You talk about your opinion but I'm unclear about what it is. Are you skeptical of claims of fraud, or do you think the election was stolen?
The term "ignorant" isn't meant as a slur. It's objectively true. Pretty much everyone on the planet is ignorant about something. Ignorance can often lead to people being mistaken, as they make assumptions that have no basis in reality. This gets into the Dunning-Kruger effect, the way ordinary people with low ability will overestimate their own abilities at something because they don't have the framework and competence to understand it. It becomes easy for people who know a little bit about something to trick those who don't know as much, and this is something we should oppose.
Sometimes we will need emergency regulations. There are still procedures for putting those into place. There is a bad-faith argument from the left pushing for the permanent adoption of emergency regulations without ever making it clear that it was meant to be temporary, framing it as a matter of regression rather than as something that was successful and that should be made permanent (someone can make a good-faith argument that early voting or other emergency provisions worked well and should become part of the standard process going forward.) Bad-faith arguments on the left don't excuse bad-faith arguments on the right.
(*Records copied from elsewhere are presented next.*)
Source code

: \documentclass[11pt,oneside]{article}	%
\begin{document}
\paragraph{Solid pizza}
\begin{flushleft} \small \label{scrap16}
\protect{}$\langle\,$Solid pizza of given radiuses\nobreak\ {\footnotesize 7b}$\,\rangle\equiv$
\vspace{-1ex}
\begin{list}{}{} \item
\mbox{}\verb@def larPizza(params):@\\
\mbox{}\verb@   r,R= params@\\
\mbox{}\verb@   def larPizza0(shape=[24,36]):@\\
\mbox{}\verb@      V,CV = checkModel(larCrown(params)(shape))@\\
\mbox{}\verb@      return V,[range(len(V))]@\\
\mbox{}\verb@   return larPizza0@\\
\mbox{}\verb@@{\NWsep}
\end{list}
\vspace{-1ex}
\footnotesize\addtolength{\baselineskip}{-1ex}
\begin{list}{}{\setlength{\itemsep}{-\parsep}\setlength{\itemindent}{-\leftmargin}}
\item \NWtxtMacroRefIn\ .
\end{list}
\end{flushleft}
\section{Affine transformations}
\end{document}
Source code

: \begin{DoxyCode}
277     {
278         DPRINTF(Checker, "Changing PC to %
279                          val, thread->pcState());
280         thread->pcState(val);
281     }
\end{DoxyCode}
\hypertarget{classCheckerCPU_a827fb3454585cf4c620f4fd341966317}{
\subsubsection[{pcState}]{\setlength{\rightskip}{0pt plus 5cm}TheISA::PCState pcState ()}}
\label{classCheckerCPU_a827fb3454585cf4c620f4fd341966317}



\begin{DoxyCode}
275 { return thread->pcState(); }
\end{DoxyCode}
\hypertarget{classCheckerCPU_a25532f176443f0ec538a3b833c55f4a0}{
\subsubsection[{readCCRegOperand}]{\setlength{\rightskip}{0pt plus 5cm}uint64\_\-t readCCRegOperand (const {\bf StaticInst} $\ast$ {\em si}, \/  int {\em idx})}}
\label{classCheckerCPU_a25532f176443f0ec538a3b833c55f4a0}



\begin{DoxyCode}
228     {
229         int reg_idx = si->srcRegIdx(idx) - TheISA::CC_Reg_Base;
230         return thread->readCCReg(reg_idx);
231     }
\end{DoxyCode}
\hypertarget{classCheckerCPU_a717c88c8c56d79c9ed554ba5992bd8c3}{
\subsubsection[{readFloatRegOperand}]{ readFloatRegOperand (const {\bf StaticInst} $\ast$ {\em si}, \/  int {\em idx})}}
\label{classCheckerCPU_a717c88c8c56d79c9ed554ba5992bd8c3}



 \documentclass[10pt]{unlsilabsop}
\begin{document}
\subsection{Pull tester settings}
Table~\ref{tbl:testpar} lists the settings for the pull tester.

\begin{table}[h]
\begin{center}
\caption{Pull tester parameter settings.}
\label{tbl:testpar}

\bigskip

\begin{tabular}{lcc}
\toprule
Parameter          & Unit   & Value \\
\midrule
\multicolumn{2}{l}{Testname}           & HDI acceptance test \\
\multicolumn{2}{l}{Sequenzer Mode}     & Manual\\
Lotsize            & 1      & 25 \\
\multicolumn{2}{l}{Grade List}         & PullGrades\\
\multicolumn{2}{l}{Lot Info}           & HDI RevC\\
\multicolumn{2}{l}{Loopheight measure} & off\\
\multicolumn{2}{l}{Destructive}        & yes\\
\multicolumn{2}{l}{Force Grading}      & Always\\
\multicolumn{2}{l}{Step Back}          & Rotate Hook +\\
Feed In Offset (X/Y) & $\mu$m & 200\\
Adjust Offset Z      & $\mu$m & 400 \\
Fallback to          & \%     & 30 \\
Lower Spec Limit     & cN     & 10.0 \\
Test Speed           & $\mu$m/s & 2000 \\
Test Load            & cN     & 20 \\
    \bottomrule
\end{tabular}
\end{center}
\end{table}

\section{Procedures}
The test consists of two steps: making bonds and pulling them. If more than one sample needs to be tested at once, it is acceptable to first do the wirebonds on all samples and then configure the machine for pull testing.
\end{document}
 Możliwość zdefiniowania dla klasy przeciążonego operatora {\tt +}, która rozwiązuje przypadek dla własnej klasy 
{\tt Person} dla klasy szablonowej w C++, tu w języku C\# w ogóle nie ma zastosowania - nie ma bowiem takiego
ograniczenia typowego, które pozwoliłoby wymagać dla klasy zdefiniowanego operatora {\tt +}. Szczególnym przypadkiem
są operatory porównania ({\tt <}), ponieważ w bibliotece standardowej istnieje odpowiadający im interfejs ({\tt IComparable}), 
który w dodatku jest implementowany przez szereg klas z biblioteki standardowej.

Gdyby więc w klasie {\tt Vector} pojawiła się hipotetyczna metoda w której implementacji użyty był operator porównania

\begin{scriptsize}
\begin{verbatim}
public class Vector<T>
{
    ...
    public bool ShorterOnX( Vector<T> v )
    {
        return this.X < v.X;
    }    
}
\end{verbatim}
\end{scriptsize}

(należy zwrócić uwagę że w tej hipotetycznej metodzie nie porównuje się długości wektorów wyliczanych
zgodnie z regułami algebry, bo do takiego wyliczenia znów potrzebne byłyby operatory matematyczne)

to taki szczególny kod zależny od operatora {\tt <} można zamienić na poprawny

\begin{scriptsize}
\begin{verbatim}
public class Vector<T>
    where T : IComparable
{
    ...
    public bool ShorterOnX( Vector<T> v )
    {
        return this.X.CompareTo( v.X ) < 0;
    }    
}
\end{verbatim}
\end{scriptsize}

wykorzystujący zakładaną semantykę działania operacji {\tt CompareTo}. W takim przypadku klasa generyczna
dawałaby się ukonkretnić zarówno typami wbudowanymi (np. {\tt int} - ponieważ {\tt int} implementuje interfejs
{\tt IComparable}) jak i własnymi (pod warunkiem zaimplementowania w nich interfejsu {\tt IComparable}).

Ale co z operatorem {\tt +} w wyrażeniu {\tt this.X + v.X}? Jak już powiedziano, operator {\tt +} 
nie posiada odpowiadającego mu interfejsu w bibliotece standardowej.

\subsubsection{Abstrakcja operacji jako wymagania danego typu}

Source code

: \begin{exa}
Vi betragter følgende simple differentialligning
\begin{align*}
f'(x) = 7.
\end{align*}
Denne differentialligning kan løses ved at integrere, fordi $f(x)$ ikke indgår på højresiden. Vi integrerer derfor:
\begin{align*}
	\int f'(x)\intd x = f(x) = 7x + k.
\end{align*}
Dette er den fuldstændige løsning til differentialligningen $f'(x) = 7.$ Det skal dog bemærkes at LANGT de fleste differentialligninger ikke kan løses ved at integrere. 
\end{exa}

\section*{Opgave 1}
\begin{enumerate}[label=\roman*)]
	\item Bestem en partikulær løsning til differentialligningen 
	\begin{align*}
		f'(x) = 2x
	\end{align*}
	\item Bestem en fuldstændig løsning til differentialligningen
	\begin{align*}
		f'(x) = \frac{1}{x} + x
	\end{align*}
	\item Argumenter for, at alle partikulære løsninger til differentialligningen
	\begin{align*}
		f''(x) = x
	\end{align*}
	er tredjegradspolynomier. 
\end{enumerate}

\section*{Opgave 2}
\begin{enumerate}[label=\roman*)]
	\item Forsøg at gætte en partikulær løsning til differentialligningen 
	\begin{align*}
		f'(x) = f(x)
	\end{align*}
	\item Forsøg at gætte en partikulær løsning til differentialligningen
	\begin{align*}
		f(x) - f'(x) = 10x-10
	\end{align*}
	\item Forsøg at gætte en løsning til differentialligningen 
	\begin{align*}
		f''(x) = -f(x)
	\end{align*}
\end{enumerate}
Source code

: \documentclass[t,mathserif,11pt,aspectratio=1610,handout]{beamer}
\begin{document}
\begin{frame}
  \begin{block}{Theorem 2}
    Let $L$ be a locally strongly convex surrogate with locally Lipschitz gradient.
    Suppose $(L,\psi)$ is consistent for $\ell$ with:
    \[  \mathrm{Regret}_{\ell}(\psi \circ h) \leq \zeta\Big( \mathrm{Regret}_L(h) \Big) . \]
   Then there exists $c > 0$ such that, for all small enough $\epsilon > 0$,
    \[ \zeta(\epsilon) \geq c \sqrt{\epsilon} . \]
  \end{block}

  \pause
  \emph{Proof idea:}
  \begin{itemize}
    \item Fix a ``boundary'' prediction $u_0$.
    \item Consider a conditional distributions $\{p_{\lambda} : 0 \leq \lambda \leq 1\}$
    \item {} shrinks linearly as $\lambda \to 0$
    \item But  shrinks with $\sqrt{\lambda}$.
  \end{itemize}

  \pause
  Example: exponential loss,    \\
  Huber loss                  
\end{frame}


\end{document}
Braynard could always present his evidence, much of which wasn't based on restricted evidence. It is worth noting that more data has been released since then, for anyone to investigate whether there were shenanigans in the election.
As for technocrats and experts, these are the people who are supposed to evaluate complex systems. There are going to be plenty of right-wingers, who would have all the incentives in the world to expose massive election fraud. It would be very useful for the careers of many Republicans if they could prove that 50,000 votes in Georgia were manufactured.
The alternative to technocrats evaluating evidence is people who have no idea what the hell they're doing, like the Arizona state senate auditors checking ballots for bamboo fibers.